The respiratory system (RS: lung airways and alveolar parenchyma) and the urinary system (US:kidney, ureters and bladder) are both critical to homeostasis. The RS subserves gas exchange for cellular respiration and the US maintains fluid and electrolyte balance and supports elimination of toxic substances. Together, they regulate acid-base balance. Both arise via branching morphogenesis, are highly vascular, with a large endothelial/epithelial/neural interface, and eliminate unwanted substance to the outside environment. They are thus ?barrier systems? that require extensive immune surveillance and are subject to environmental, infectious and, inflammatory injury, and fibrotic disrepair. Failure of either systems results in chronic debilitating diseases that are costly to manage. Improved understanding of both systems at a high-resolution, high content multiscale level and the parenchymal-extra cellular space interactions will provide remarkable insight into morphogenesis, homeostasis and injury/repair of the body?s principal barriers. Characterizing the identities of all the cell types and their spatial organization is the first step towards understanding the functions and malfunctions of these organs. In this project we propose to build spatial multi-omics maps of RS and US barrier organs at single-cell resolution, using a combination of highly efficient sequencing approach on dissociated cells, and highly multiplexed in situ mapping of RNA and proteins with fluorescent imaging. We plan to accomplish this goal with three specific aims in a 4-year funded period.
Aim 1. We will establish an experimental and computation pipeline for generating and analyzing 3D multi- omics maps for human tissues. This pipeline will include single-nucleus RNA sequencing and chromatin accessibility mapping, highly multiplexed in situ imaging of RNA and proteins, and a computational framework to integrate different types of data to create coherent spatial maps of RNA, chromatin status and proteins.

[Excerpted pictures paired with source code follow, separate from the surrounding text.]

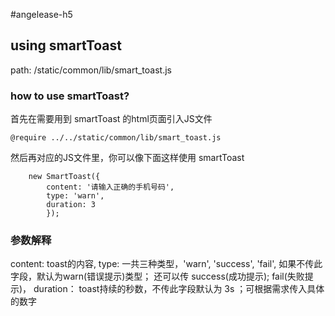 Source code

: #angelease-h5

## using smartToast
path: /static/common/lib/smart_toast.js

### how to use smartToast?
首先在需要用到 smartToast 的html页面引入JS文件
```
@require ../../static/common/lib/smart_toast.js
```

然后再对应的JS文件里，你可以像下面这样使用 smartToast

```
    new SmartToast({
        content: '请输入正确的手机号码',
        type: 'warn',
        duration: 3
        });
```

### 参数解释

content: toast的内容,
type: 一共三种类型，'warn', 'success', 'fail', 如果不传此字段，默认为warn(错误提示)类型； 还可以传 success(成功提示); fail(失败提示)，
duration： toast持续的秒数，不传此字段默认为 3s ；可根据需求传入具体的数字
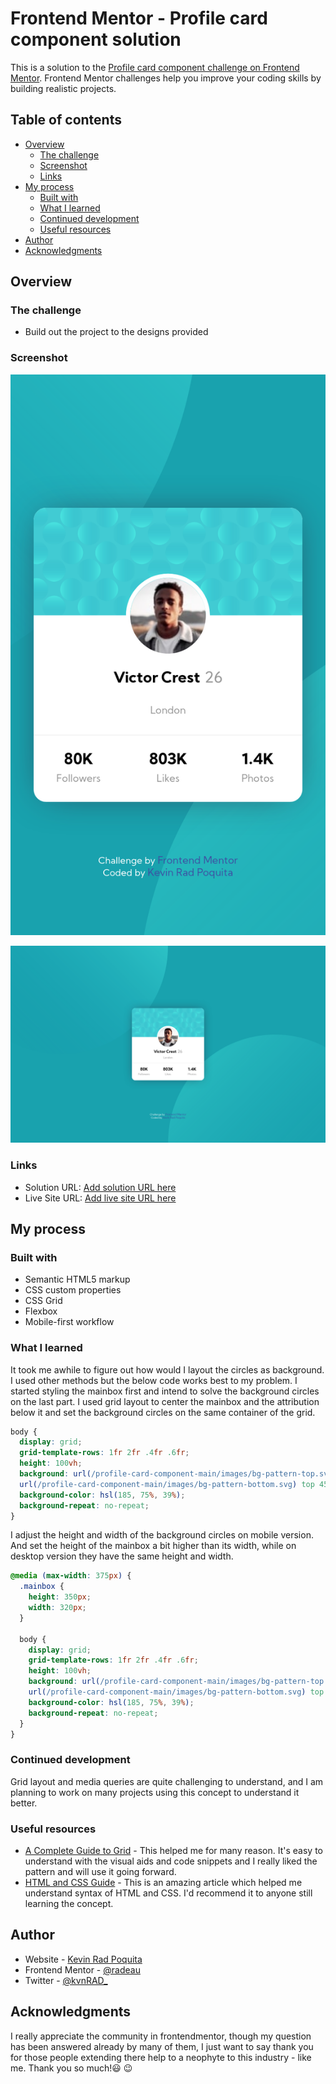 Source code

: # Frontend Mentor - Profile card component solution

This is a solution to the [Profile card component challenge on Frontend Mentor](https://www.frontendmentor.io/challenges/profile-card-component-cfArpWshJ). Frontend Mentor challenges help you improve your coding skills by building realistic projects. 

## Table of contents

- [Overview](#overview)
  - [The challenge](#the-challenge)
  - [Screenshot](#screenshot)
  - [Links](#links)
- [My process](#my-process)
  - [Built with](#built-with)
  - [What I learned](#what-i-learned)
  - [Continued development](#continued-development)
  - [Useful resources](#useful-resources)
- [Author](#author)
- [Acknowledgments](#acknowledgments)

## Overview

### The challenge

- Build out the project to the designs provided

### Screenshot

![Mobile Design](/profile-card-component-main/design/mobile-ss.png)

![Desktop Design](/profile-card-component-main/design/desktop-SS.png)

### Links

- Solution URL: [Add solution URL here](https://your-solution-url.com)
- Live Site URL: [Add live site URL here](https://your-live-site-url.com)

## My process

### Built with

- Semantic HTML5 markup
- CSS custom properties
- CSS Grid
- Flexbox
- Mobile-first workflow

### What I learned

It took me awhile to figure out how would I layout the circles as background. I used other methods but the below code works best to my problem. I started styling the mainbox first and intend to solve the background circles on the last part. I used grid layout to center the mainbox and the attribution below it and set the background circles on the same container of the grid. 

```css
body {
  display: grid;
  grid-template-rows: 1fr 2fr .4fr .6fr;
  height: 100vh;
  background: url(/profile-card-component-main/images/bg-pattern-top.svg) bottom 45vh right 50vw,
  url(/profile-card-component-main/images/bg-pattern-bottom.svg) top 45vh left 50vw;
  background-color: hsl(185, 75%, 39%);
  background-repeat: no-repeat;
}
```
I adjust the height and width of the background circles on mobile version. And set the height of the mainbox a bit higher than its width, while on desktop version they have the same height and width.
```css
@media (max-width: 375px) {
  .mainbox {
    height: 350px;
    width: 320px;
  }

  body {
    display: grid;
    grid-template-rows: 1fr 2fr .4fr .6fr;
    height: 100vh;
    background: url(/profile-card-component-main/images/bg-pattern-top.svg) bottom 40vh right 40vw,
    url(/profile-card-component-main/images/bg-pattern-bottom.svg) top 40vh left 40vw;
    background-color: hsl(185, 75%, 39%);
    background-repeat: no-repeat;
  }
}
```
 
### Continued development

Grid layout and media queries are quite challenging to understand, and I am planning to work on many projects using this concept to understand it better. 

### Useful resources

- [A Complete Guide to Grid](https://css-tricks.com/snippets/css/complete-guide-grid/) - This helped me for many reason. It's easy to understand with the visual aids and code snippets and I really liked the pattern and will use it going forward.
- [HTML and CSS Guide](https://frontendmasters.github.io/bootcamp/) - This is an amazing article which helped me understand syntax of HTML and CSS. I'd recommend it to anyone still learning the concept.

## Author

- Website - [Kevin Rad Poquita](https://www.your-site.com)
- Frontend Mentor - [@radeau](https://www.frontendmentor.io/profile/radeau)
- Twitter - [@kvnRAD_](https://www.twitter.com/kvnRad_)

## Acknowledgments

I really appreciate the community in frontendmentor, though my question has been answered already by many of them, I just want to say thank you for those people extending there help to a neophyte to this industry - like me. Thank you so much!:smiley: :wink:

Aim 2. In one Organ Specific Project (OSP), we will create a Lung Airways and Prenchymal Map (LAPMAP), covering the entire intrathoracic human airway, as well as three critical niches of the human lung for both sexes.
Aim 3. In a second OSP, we will create the Bladder Ureter and Kidney Maps (BUKMAP), covering human kidney and lower urinary tract.
We will build spatial maps of biomolecules for the human respirator and urinary system, both are critical to homeostasis. This will provide remarkable insight into morphogenesis, homeostasis and injury/repair of the body?s principal barriers. It will also help us to manage and treat various acute or chronic damages of these organs.